Житье-бытье и террор
Небольшая комната, простая, мещанская. Сталин пьяный «в дрезину», как говорят. В комнате одни мужчины, из мужиков – я и еще один чернобородый. Не говоря ни слова, Виссарионович повалил чернобородого мужика, закрыл простыней и яростно изнасиловал. «И мне то же будет!» – в яростном отчаянии подумал я и хотел бежать; но после сеанса Сталин как будто несколько отрезвел и вступил в разговор. В общем, для меня дело кончилось более благополучно, и меня даже угощали…
Постсоветский читатель, пожалуй, подумает, что это из чернухи-порнухи бурных 90-х – из какого-нибудь сценария, на худой конец прозрачная аллегория той боевитой поры: чернобородый мужик – народ, а Сталин… Но читатель жестоко ошибется. Это подлинная дневниковая запись, сделанная «простым советским человеком», крестьянином Андреем Аржиловским, о котором речь уже была, 18 декабря 1936 года. Удивителен в этой записи не столько сам сон, сколько его пророческий смысл. Ведь незабываемый 1937-й только собирался наступить. Но еще удивительнее, что Аржиловский, уже отбывший лагерные сроки, предал его бумаге.

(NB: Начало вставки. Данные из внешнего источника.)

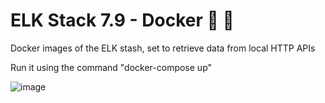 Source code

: # ELK Stack 7.9 - Docker 🦌 🐳 

Docker images of the ELK stash, set to retrieve data from local HTTP APIs 

Run it using the command "docker-compose up"

![image](https://user-images.githubusercontent.com/43546156/202205849-6fe14e4a-f760-400a-94d6-7f3d3c579465.png)

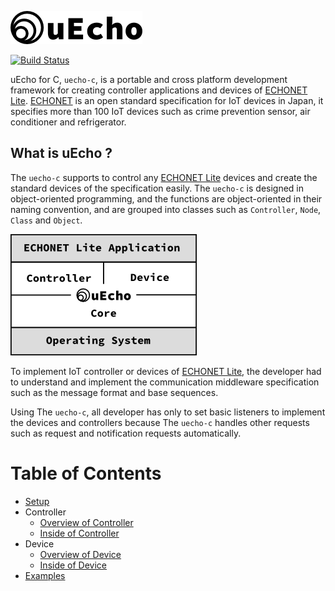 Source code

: ![logo](doc/img/logo.png)

[![Build Status](https://travis-ci.org/cybergarage/uecho-c.svg?branch=master)](https://travis-ci.org/cybergarage/uecho-c)

uEcho for C, `uecho-c`,  is a portable and cross platform development framework for creating controller applications and devices of [ECHONET Lite][enet]. [ECHONET][enet] is an open standard specification for IoT devices in Japan, it specifies more than 100 IoT devices such as crime prevention sensor, air conditioner and refrigerator.

## What is uEcho ?

The `uecho-c` supports to control any [ECHONET Lite][enet] devices and create the standard devices of the specification easily. The `uecho-c` is designed in object-oriented programming, and the functions are object-oriented in their naming convention, and are grouped into classes such as `Controller`, `Node`, `Class` and `Object`.

![framwork](doc/img/framework.png)

To implement IoT controller or devices of [ECHONET Lite][enet], the developer had to understand and implement the communication middleware specification such as the message format and base sequences.

Using The `uecho-c`, all developer has only to set basic listeners to implement the devices and controllers because The `uecho-c` handles other requests such as request and notification requests automatically.

# Table of Contents

- [Setup](doc/setup.md)
- Controller
  - [Overview of Controller](doc/controller_overview.md)
  - [Inside of Controller](doc/controller_inside.md)
- Device
  - [Overview of Device](doc/device_overview.md)
  - [Inside of Device](doc/device_inside.md)
- [Examples](doc/examples.md)

[enet]:http://echonet.jp/english/
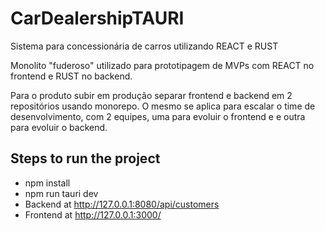 # CarDealershipTAURI
Sistema para concessionária de carros utilizando REACT e RUST

Monolito "fuderoso" utilizado para prototipagem de MVPs com REACT no frontend e RUST no backend.

Para o produto subir em produção separar frontend e backend em 2 repositórios usando monorepo.
O mesmo se aplica para escalar o time de desenvolvimento, com 2 equipes, uma para evoluir o frontend e e outra para evoluir o backend.

## Steps to run the project
- npm install
- npm run tauri dev
- Backend at http://127.0.0.1:8080/api/customers
- Frontend at http://127.0.0.1:3000/
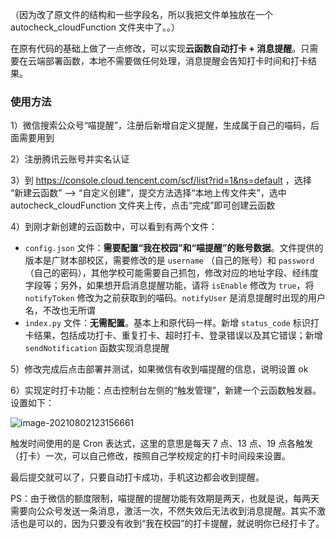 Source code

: （因为改了原文件的结构和一些字段名，所以我把文件单独放在一个 autocheck_cloudFunction  文件夹中了。。）

在原有代码的基础上做了一点修改，可以实现**云函数自动打卡 + 消息提醒**。只需要在云端部署函数，本地不需要做任何处理，消息提醒会告知打卡时间和打卡结果。

### 使用方法

1）微信搜索公众号“喵提醒”，注册后新增自定义提醒，生成属于自己的喵码，后面需要用到

2）注册腾讯云账号并实名认证

3）到 https://console.cloud.tencent.com/scf/list?rid=1&ns=default ，选择 “新建云函数” --> “自定义创建”，提交方法选择“本地上传文件夹”，选中 autocheck_cloudFunction 文件夹上传，点击“完成”即可创建云函数

4）到刚才新创建的云函数中，可以看到有两个文件：

* `config.json` 文件：**需要配置“我在校园”和“喵提醒”的账号数据**。文件提供的版本是广财本部校区，需要修改的是 `username` （自己的账号）和 `password`（自己的密码），其他学校可能需要自己抓包，修改对应的地址字段、经纬度字段等；另外，如果想开启消息提醒功能，请将 `isEnable` 修改为 `true`，将 `notifyToken` 修改为之前获取到的喵码。`notifyUser` 是消息提醒时出现的用户名，不改也无所谓
* `index.py` 文件：**无需配置**。基本上和原代码一样。新增 `status_code` 标识打卡结果，包括成功打卡、重复打卡、超时打卡、登录错误以及其它错误；新增 `sendNotification` 函数实现消息提醒

5）修改完成后点击部署并测试，如果微信有收到喵提醒的信息，说明设置 ok

6）实现定时打卡功能：点击控制台左侧的“触发管理”，新建一个云函数触发器。设置如下：

![image-20210802123156661](https://myblog-1258623898.cos.ap-chengdu.myqcloud.com/pr/image-20210802123156661.png)

触发时间使用的是 Cron 表达式，这里的意思是每天 7 点、13 点、19 点各触发（打卡）一次，可以自己修改，按照自己学校规定的打卡时间段来设置。

最后提交就可以了，只要自动打卡成功，手机这边都会收到提醒。

PS：由于微信的额度限制，喵提醒的提醒功能有效期是两天，也就是说，每两天需要向公众号发送一条消息，激活一次，不然失效后无法收到消息提醒。其实不激活也是可以的，因为只要没有收到“我在校园”的打卡提醒，就说明你已经打卡了。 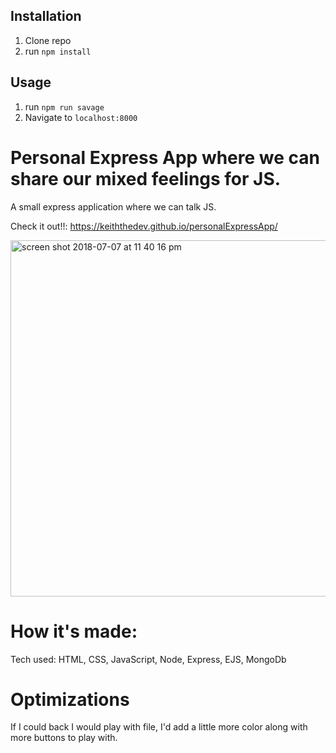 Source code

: ## Installation

1. Clone repo
2. run `npm install`

## Usage

1. run `npm run savage`
2. Navigate to `localhost:8000`

# Personal Express App where we can share our mixed feelings for JS.

A small express application where we can talk JS.

Check it out!!: https://keiththedev.github.io/personalExpressApp/

<img width="570" alt="screen shot 2018-07-07 at 11 40 16 pm" src="https://user-images.githubusercontent.com/39138244/42416539-3a0b91d2-823f-11e8-8942-e60cb794f5e2.png">

# How it's made:

Tech used: HTML, CSS, JavaScript, Node, Express, EJS, MongoDb

# Optimizations

  If I could back I would play with file, I'd add a little more color along with more buttons to play with.
  
  
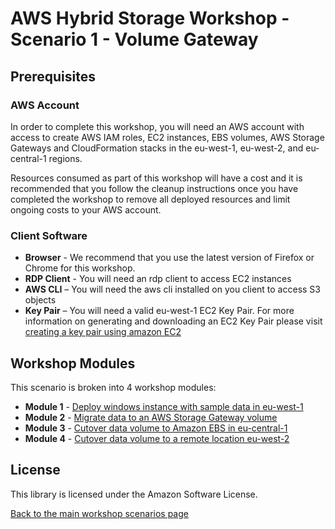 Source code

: # AWS Hybrid Storage Workshop - Scenario 1 - Volume Gateway

## Prerequisites

### AWS Account

In order to complete this workshop, you will need an AWS account with access to create AWS IAM roles, EC2 instances, EBS volumes, AWS Storage Gateways and CloudFormation stacks in the eu-west-1, eu-west-2, and eu-central-1 regions.

Resources consumed as part of this workshop will have a cost and it is recommended that you follow the cleanup instructions once you have completed the workshop to remove all deployed resources and limit ongoing costs to your AWS account.

### Client Software

* **Browser** - We recommend that you use the latest version of Firefox or Chrome for this workshop.
* **RDP Client** - You will need an rdp client to access EC2 instances
* **AWS CLI** – You will need the aws cli installed on you client to access S3 objects
* **Key Pair** – You will need a valid eu-west-1 EC2 Key Pair. For more information on generating and downloading an EC2 Key Pair please visit [creating a key pair using amazon EC2](http://docs.aws.amazon.com/AWSEC2/latest/UserGuide/ec2-key-pairs.html#having-ec2-create-your-key-pair)

## Workshop Modules ###

This scenario is broken into 4 workshop modules:

* **Module 1** - [Deploy windows instance with sample data in eu-west-1](module-1/README.md)
* **Module 2** - [Migrate data to an AWS Storage Gateway volume](module-2/README.md)
* **Module 3** - [Cutover data volume to Amazon EBS in eu-central-1](module-3/README.md)
* **Module 4** - [Cutover data volume to a remote location eu-west-2](module-4/README.md)

## License

This library is licensed under the Amazon Software License.

[Back to the main workshop scenarios page](../README.md)
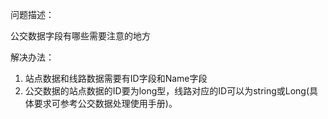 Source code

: 问题描述：

公交数据字段有哪些需要注意的地方

解决办法：

1.	站点数据和线路数据需要有ID字段和Name字段
2.	公交数据的站点数据的ID要为long型，线路对应的ID可以为string或Long(具体要求可参考公交数据处理使用手册)。
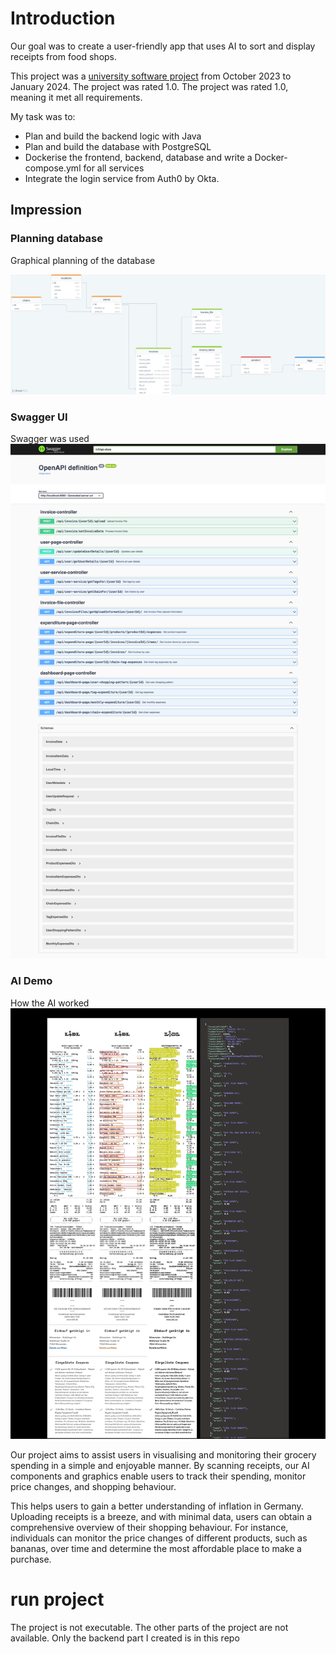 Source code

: # Introduction
Our goal was to create a user-friendly app that uses AI to sort and display receipts from food shops.

This project was a [university software project](https://www.hdm-stuttgart.de/medianight/projekte?projekt_ID=4297) from October 2023 to January 2024. The project was rated 1.0. The project was rated 1.0, meaning it met all requirements.

My task was to:

* Plan and build the backend logic with Java
* Plan and build the database with PostgreSQL
* Dockerise the frontend, backend, database and write a Docker-compose.yml for all services
* Integrate the login service from Auth0 by Okta.


## Impression

### Planning database
Graphical planning of the database 

![Database Image](./drawSQL-image.png)
<br>
### Swagger UI
Swagger was used
![Swagger UI](./swagger-ui.png)
<br>
### AI Demo
How the AI worked
![Demo](./demo_picture.png)

Our project aims to assist users in visualising and monitoring their grocery spending in a simple and enjoyable manner. By scanning receipts, our AI components and graphics enable users to track their spending, monitor price changes, and shopping behaviour.

This helps users to gain a better understanding of inflation in Germany. Uploading receipts is a breeze, and with minimal data, users can obtain a comprehensive overview of their shopping behaviour. For instance, individuals can monitor the price changes of different products, such as bananas, over time and determine the most affordable place to make a purchase.

# run project
The project is not executable. The other parts of the project are not available. Only the backend part I created is in this repo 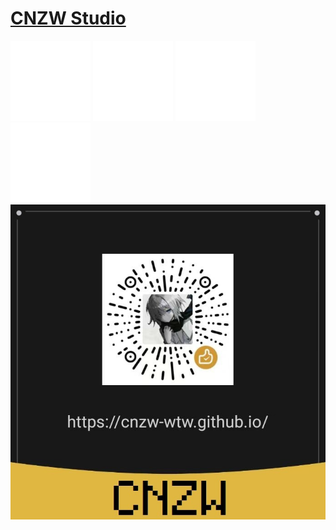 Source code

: # [CNZW Studio](https://cnzw-wtw.github.io/)
[![GitHub](/img/icon/github.png)](https://github.com/CNZW-WTW/)
[![Bilibili](/img/icon/bilibili.png)](https://space.bilibili.com/3493132140284888/)
[![X](/img/icon/twitter.png)](https://twitter.com/CNZW_WTW/)
[![E-mail](/img/icon/email.png)](mailto:cnzw-wtw@qq.com)  
![Donate CNZW](/img/pay/donate.jpg)
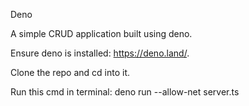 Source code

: Deno

A simple CRUD application built using deno.

Ensure deno is installed:  https://deno.land/.

Clone the repo and cd into it.

Run this cmd in terminal: deno run --allow-net server.ts
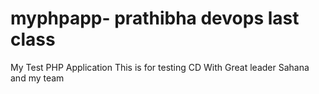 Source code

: # myphpapp- prathibha devops last class
My Test PHP Application
This is for testing CD
With Great leader Sahana and my team
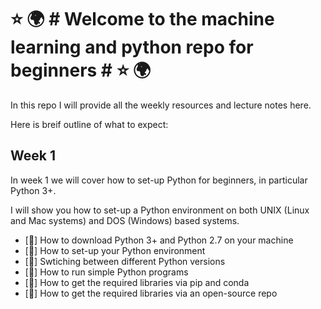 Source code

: 
# :star: :earth_africa: # Welcome to the machine learning and python repo for beginners # :star: :earth_africa: #

In this repo I will provide all the weekly resources and lecture notes here. 

Here is breif outline of what to expect:

## Week 1 ##

In week 1 we will cover how to set-up Python for beginners, in particular Python 3+. 

I will show you how to set-up a Python environment on both UNIX (Linux and Mac systems) and DOS (Windows) based systems. 
 
- [:seedling:] How to download Python 3+ and Python 2.7 on your machine
- [:seedling:] How to set-up your Python environment
- [:seedling:] Swtiching between different Python versions 
- [:seedling:] How to run simple Python programs
- [:seedling:] How to get the required libraries via pip and conda
- [:seedling:] How to get the required libraries via an open-source repo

Посещали тогда трудящихся и более патриотические видения. «Моим сыновьям что-то Сталин снится. Женя видел во сне, что защищал Сталина от нападения бандита». Запись от 24 декабря 1937 года. Но не стоит думать, что в дневнике супруги профессора МЭМИИТа[16] Штанге[17] – советский патриотизм, и ничего кроме. Как и вообще ошибочно представлять себе 30-е годы однообразно и официозно ликующими или, напротив, единообразно дрожащими и кровавыми. Это железное и воистину жестокое десятилетие было многослойным, многосложным, разносоставным: честолюбивым, талантливым, инициативным, предательским и отзывчивым, полным страхов, надежд, нужды и самопожертвования – ужасным и веселым.
Книгу эту в 90-х я ждала с нетерпением, а дождавшись, не сразу взялась за чтение, ограничившись титульным листом: Intimacy and Terror: Soviet Diaries of the 1930s. Translated by Carol A. Flath. Ed. By Veronique Garros, Natalia Korenevskaya and Thomas Lahusen. New York: The New Press, 1995.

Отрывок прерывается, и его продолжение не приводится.